In the entries below, find each line with the word "slselect" and pull it out.
──────
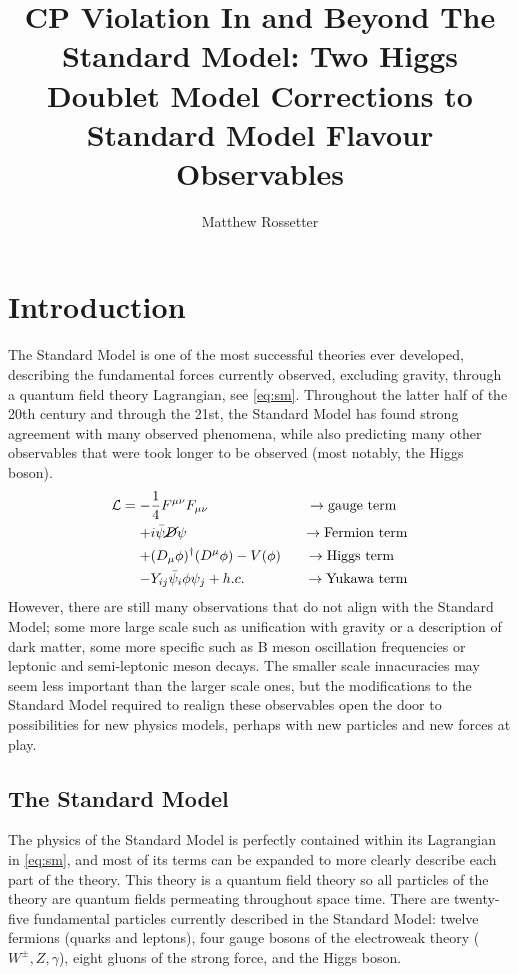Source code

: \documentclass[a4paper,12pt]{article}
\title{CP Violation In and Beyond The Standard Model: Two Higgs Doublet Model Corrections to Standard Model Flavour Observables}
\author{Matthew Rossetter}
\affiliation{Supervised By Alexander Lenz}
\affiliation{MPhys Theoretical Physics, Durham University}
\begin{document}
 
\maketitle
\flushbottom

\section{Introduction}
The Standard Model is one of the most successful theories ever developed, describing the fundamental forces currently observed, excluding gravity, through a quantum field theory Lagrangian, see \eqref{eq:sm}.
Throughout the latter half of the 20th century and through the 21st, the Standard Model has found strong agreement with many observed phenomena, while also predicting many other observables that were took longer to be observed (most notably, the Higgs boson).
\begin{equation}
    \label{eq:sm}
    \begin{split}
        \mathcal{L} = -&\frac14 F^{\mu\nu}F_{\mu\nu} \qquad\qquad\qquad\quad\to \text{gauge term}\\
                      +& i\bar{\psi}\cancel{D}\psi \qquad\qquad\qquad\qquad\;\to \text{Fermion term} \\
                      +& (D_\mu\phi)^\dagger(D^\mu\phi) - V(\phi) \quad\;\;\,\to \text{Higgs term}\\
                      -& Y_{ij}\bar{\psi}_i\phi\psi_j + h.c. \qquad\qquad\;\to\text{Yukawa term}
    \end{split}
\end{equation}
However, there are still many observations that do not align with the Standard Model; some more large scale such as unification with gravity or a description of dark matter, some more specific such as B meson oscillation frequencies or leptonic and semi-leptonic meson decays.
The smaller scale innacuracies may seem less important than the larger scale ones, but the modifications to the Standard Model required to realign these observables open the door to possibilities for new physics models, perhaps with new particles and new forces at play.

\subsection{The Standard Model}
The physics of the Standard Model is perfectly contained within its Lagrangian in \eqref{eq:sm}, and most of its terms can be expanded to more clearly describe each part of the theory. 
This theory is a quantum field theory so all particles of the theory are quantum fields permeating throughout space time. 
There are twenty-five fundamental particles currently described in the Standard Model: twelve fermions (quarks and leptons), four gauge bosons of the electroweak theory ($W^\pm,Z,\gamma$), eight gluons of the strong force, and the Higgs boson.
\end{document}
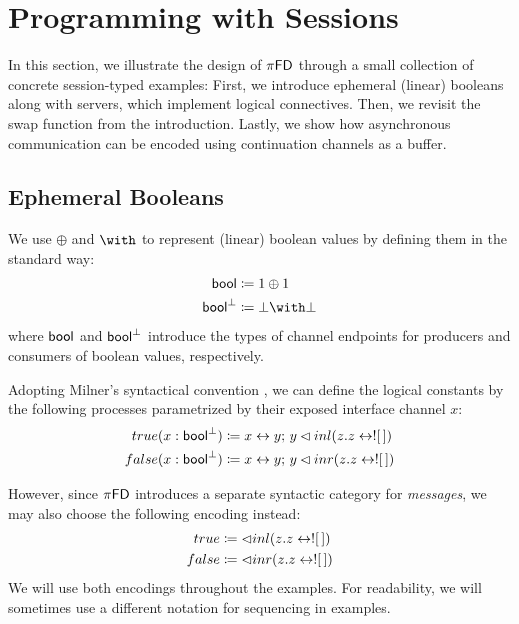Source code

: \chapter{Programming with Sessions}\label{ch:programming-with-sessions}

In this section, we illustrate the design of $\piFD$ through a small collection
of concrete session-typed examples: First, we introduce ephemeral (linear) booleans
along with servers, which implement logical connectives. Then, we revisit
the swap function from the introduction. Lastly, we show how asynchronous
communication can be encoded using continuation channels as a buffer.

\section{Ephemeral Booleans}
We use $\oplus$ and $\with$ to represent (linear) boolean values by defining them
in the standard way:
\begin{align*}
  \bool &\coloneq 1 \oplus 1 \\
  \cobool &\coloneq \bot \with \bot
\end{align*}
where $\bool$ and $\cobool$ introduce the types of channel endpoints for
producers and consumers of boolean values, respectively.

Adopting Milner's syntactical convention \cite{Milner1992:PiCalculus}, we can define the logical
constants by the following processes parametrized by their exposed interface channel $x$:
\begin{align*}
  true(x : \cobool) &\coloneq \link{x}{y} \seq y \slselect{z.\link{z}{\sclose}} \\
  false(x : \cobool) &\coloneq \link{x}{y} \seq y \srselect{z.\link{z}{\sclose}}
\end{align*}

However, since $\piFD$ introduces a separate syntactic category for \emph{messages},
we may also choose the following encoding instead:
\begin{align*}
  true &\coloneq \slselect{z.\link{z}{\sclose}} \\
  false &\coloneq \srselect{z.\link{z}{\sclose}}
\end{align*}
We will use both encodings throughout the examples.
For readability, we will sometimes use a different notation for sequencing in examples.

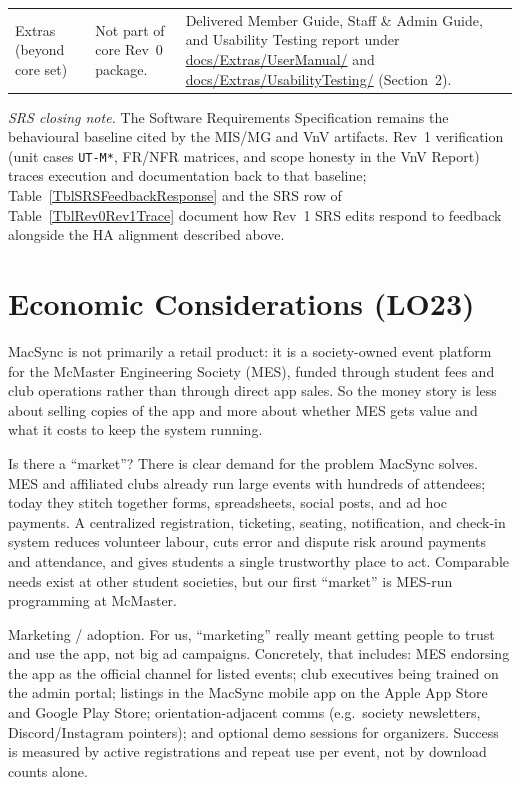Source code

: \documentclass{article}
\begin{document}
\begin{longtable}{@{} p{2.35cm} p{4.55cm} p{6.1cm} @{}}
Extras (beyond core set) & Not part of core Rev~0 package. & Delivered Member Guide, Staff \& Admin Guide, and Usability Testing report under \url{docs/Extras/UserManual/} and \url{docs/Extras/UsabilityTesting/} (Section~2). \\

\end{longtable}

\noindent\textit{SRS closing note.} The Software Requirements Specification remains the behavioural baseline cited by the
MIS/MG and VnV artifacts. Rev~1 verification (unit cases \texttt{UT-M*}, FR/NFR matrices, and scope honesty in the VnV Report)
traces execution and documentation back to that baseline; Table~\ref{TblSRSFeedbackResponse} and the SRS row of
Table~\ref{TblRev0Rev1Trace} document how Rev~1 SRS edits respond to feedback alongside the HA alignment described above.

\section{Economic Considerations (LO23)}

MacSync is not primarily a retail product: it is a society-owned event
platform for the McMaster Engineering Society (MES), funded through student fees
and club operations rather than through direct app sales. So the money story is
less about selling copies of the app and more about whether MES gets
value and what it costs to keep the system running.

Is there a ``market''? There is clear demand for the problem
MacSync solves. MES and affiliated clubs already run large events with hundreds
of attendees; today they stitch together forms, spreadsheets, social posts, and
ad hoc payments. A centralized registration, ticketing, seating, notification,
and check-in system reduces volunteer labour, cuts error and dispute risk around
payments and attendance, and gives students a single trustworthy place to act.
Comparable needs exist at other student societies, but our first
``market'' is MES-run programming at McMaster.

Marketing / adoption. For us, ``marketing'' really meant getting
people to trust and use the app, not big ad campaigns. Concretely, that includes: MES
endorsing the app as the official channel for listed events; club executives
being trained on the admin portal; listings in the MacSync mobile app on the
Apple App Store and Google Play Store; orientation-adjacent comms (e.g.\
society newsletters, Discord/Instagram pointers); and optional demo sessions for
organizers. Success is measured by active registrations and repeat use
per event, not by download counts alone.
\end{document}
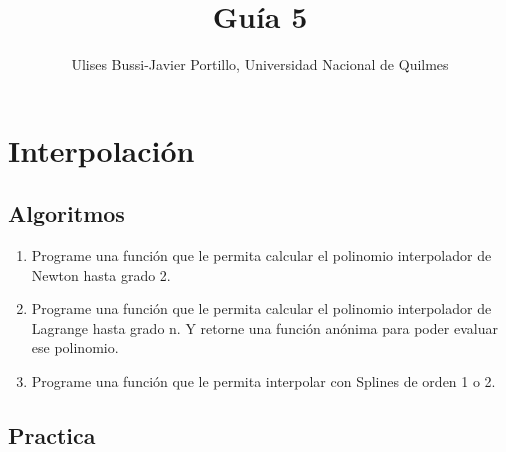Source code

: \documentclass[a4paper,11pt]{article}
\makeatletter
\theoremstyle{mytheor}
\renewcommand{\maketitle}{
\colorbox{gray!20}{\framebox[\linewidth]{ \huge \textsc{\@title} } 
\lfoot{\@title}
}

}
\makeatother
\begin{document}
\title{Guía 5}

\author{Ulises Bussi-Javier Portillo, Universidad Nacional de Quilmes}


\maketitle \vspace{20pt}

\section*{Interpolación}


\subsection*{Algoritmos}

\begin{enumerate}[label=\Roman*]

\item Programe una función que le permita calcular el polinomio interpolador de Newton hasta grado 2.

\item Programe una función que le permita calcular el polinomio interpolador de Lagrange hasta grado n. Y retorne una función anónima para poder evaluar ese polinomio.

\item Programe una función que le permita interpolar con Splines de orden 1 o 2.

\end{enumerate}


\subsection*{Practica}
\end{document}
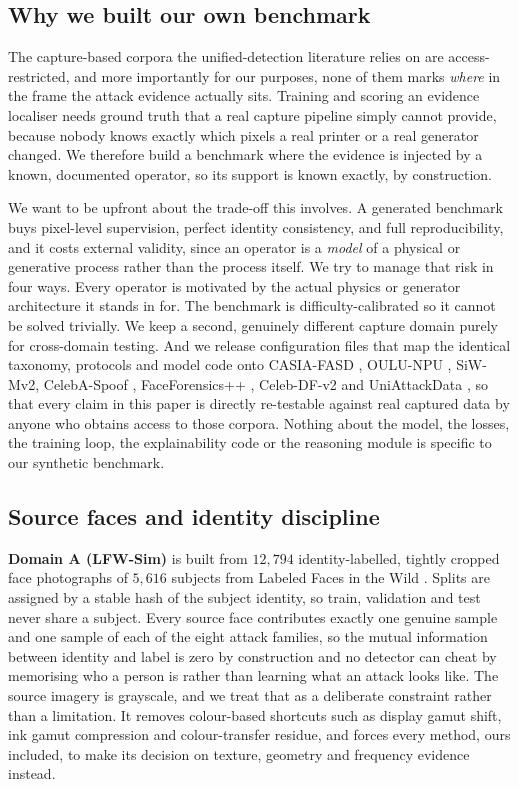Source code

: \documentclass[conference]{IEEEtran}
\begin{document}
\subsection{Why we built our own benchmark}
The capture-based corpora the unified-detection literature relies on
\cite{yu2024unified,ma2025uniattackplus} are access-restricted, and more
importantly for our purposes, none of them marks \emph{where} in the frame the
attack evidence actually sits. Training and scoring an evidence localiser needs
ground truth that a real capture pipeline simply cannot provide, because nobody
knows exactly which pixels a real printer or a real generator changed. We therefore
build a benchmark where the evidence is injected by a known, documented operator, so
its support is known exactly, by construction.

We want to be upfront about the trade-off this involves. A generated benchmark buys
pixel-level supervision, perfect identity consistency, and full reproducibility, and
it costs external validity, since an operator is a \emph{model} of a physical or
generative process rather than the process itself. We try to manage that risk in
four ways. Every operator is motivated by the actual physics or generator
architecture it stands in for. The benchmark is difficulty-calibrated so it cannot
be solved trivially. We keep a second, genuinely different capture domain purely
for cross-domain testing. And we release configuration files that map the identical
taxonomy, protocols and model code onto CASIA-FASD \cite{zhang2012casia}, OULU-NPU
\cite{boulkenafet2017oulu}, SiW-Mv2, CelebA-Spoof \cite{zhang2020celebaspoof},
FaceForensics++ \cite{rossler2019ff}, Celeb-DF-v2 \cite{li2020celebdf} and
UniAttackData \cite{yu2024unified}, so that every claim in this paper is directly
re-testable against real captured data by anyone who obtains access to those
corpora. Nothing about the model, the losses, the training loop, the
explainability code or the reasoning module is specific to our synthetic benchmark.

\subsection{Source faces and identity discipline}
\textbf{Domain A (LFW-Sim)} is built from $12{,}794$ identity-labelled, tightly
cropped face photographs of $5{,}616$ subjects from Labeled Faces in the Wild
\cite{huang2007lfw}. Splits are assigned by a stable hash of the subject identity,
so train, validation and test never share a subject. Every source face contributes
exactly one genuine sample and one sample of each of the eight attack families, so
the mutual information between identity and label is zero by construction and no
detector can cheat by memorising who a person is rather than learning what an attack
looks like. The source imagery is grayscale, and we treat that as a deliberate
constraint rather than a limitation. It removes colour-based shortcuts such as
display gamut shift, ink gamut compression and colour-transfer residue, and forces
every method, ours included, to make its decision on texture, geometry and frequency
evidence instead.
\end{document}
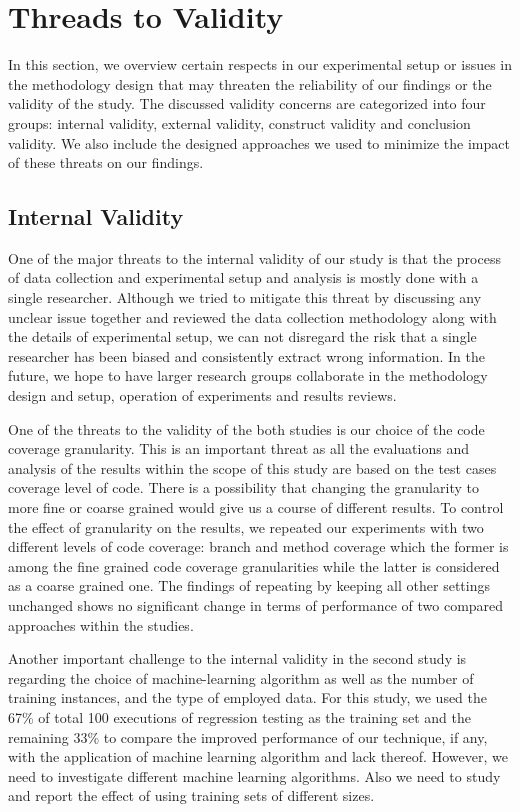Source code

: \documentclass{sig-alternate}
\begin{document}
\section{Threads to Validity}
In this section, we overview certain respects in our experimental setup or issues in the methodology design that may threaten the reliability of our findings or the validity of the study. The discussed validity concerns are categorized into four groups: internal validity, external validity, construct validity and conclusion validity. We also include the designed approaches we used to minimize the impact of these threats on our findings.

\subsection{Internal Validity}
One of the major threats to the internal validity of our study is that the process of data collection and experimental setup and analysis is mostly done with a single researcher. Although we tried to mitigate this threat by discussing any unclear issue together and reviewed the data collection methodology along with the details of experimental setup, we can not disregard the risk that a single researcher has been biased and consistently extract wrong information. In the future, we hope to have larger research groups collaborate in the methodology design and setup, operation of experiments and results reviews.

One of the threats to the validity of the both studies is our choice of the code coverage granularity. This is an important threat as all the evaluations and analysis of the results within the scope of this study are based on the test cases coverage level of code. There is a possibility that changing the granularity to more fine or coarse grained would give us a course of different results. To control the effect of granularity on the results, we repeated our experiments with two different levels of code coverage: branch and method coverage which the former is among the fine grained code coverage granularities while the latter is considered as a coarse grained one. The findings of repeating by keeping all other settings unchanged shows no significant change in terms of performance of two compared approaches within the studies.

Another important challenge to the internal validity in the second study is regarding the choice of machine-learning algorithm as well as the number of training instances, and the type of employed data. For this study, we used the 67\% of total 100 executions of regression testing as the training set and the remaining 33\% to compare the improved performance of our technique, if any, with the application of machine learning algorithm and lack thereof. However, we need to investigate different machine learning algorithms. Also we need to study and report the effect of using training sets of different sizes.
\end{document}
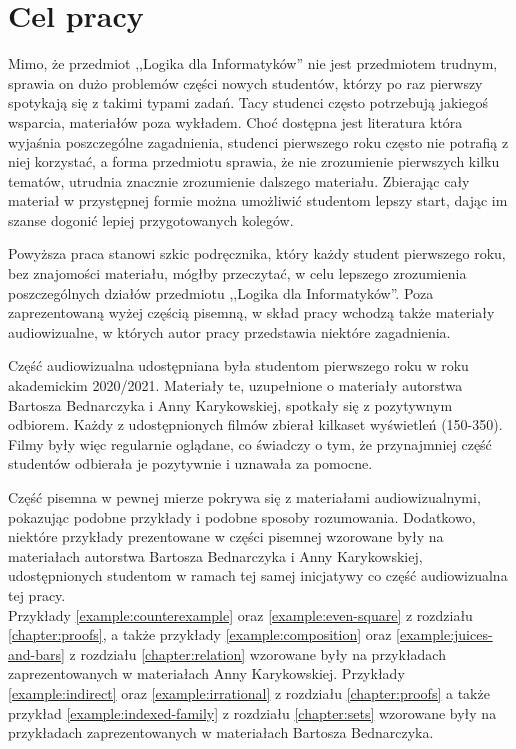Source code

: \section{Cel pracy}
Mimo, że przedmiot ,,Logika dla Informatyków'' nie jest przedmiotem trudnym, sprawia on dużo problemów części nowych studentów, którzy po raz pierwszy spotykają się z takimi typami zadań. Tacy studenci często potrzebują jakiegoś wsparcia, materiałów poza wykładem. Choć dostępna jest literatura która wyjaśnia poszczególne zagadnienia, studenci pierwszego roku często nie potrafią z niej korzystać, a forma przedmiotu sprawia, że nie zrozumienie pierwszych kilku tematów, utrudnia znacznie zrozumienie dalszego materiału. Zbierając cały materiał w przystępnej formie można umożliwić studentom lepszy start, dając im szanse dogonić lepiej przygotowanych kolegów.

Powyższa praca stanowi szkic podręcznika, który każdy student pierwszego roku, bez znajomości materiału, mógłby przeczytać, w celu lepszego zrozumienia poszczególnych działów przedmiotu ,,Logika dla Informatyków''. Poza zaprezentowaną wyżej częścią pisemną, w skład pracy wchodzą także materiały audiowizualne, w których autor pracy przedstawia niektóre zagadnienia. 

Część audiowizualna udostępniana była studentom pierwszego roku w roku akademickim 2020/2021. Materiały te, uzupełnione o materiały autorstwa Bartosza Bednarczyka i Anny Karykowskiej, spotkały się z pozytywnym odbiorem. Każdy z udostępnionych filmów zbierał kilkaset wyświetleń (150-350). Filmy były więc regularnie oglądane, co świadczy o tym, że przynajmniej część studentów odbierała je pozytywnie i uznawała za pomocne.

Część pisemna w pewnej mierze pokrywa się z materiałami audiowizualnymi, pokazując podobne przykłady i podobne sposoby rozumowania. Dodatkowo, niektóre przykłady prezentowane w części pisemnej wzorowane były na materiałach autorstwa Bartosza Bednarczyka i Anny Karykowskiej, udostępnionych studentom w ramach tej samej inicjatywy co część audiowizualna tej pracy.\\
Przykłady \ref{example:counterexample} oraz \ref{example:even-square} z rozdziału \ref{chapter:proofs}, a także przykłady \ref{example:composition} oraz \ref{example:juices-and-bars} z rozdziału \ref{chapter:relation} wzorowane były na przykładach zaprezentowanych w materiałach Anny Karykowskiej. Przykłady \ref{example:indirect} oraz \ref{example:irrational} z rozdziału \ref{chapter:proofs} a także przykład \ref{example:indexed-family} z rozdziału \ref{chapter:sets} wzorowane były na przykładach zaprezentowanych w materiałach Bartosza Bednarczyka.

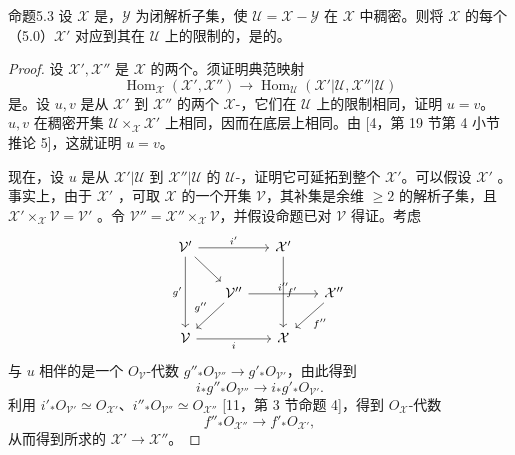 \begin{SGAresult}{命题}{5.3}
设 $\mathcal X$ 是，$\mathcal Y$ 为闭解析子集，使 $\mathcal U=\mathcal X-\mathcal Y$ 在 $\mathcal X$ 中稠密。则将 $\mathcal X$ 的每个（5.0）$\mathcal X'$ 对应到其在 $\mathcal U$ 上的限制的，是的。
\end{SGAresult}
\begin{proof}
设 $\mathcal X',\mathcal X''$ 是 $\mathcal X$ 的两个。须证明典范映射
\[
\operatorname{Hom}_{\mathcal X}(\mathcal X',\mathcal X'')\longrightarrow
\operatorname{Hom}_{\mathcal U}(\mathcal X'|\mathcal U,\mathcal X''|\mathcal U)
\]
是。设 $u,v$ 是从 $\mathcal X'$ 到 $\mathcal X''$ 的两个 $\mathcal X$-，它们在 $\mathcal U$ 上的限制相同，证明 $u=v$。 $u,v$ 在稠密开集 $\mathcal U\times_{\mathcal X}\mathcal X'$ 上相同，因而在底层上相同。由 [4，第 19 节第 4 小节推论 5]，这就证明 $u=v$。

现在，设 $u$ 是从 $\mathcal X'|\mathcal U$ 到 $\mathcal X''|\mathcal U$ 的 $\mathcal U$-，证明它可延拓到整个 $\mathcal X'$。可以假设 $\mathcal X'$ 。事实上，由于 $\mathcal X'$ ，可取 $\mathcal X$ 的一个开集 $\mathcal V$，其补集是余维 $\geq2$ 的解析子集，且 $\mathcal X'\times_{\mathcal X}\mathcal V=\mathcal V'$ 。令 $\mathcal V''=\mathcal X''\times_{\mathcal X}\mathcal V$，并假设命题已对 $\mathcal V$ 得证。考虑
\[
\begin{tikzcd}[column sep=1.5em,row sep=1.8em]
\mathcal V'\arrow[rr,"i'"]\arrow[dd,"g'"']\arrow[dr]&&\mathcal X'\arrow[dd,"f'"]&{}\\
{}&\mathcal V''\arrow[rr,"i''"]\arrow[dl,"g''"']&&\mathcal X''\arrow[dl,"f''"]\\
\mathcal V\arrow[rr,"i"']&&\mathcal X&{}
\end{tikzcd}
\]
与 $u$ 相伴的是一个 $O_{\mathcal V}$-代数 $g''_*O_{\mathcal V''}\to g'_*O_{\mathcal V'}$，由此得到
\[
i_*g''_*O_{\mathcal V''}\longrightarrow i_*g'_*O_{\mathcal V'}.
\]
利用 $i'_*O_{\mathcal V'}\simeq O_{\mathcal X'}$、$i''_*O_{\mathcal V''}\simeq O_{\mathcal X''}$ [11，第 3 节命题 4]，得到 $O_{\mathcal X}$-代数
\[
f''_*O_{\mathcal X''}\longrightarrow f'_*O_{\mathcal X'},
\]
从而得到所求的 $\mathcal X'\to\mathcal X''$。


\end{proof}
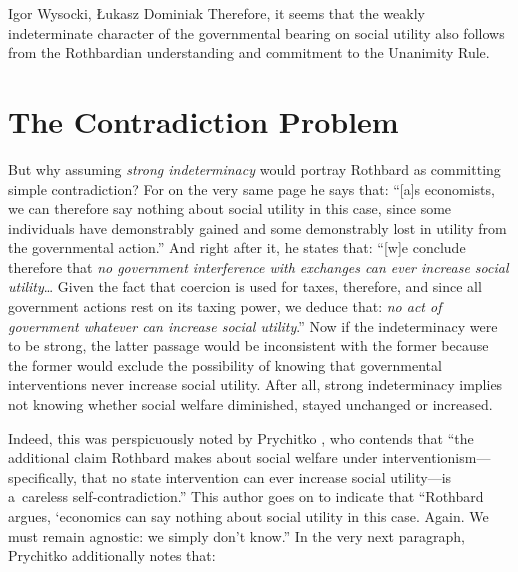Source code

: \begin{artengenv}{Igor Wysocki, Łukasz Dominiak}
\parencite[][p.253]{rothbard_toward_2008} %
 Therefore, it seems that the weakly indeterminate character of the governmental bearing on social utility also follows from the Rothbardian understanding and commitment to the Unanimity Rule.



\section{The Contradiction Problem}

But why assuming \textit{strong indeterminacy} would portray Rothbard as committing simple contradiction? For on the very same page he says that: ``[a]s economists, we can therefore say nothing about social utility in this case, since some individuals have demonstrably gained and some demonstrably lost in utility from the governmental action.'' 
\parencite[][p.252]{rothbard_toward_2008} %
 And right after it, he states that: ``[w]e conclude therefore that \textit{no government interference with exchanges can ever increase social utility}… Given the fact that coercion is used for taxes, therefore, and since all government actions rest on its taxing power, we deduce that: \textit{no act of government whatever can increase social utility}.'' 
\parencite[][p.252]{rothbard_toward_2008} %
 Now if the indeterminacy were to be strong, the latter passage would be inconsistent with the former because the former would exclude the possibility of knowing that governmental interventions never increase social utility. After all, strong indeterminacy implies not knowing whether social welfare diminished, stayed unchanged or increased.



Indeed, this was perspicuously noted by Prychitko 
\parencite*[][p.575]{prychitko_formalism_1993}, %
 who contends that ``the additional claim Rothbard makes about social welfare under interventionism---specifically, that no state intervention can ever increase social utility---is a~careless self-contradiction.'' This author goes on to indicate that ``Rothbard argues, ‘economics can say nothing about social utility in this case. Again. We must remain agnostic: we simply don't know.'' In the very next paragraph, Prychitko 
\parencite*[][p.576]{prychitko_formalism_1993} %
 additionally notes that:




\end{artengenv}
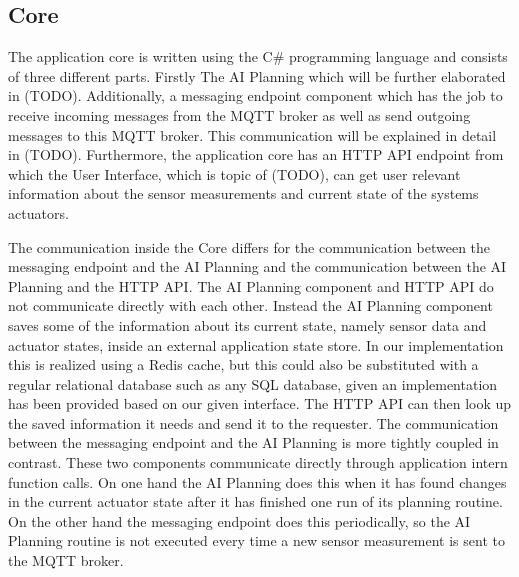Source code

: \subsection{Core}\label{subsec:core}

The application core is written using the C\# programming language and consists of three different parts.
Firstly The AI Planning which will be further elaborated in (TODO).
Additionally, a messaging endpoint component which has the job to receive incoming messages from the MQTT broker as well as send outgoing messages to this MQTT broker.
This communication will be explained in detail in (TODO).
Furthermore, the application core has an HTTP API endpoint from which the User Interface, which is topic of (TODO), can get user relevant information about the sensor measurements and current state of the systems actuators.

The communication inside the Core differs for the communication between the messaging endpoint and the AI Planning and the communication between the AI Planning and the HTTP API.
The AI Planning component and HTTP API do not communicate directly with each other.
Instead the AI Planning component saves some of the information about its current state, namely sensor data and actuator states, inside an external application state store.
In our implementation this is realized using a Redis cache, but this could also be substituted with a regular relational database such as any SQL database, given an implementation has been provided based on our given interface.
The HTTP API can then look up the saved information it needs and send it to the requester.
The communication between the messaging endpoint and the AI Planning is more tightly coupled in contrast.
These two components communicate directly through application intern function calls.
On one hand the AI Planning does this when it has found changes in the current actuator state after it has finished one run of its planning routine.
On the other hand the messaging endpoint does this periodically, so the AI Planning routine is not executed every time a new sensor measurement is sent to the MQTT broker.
──────
» Response area
  true(x : \cobool) &\coloneq \link{x}{y} \seq y \slselect{z.\link{z}{\sclose}} \\
  true &\coloneq \slselect{z.\link{z}{\sclose}} \\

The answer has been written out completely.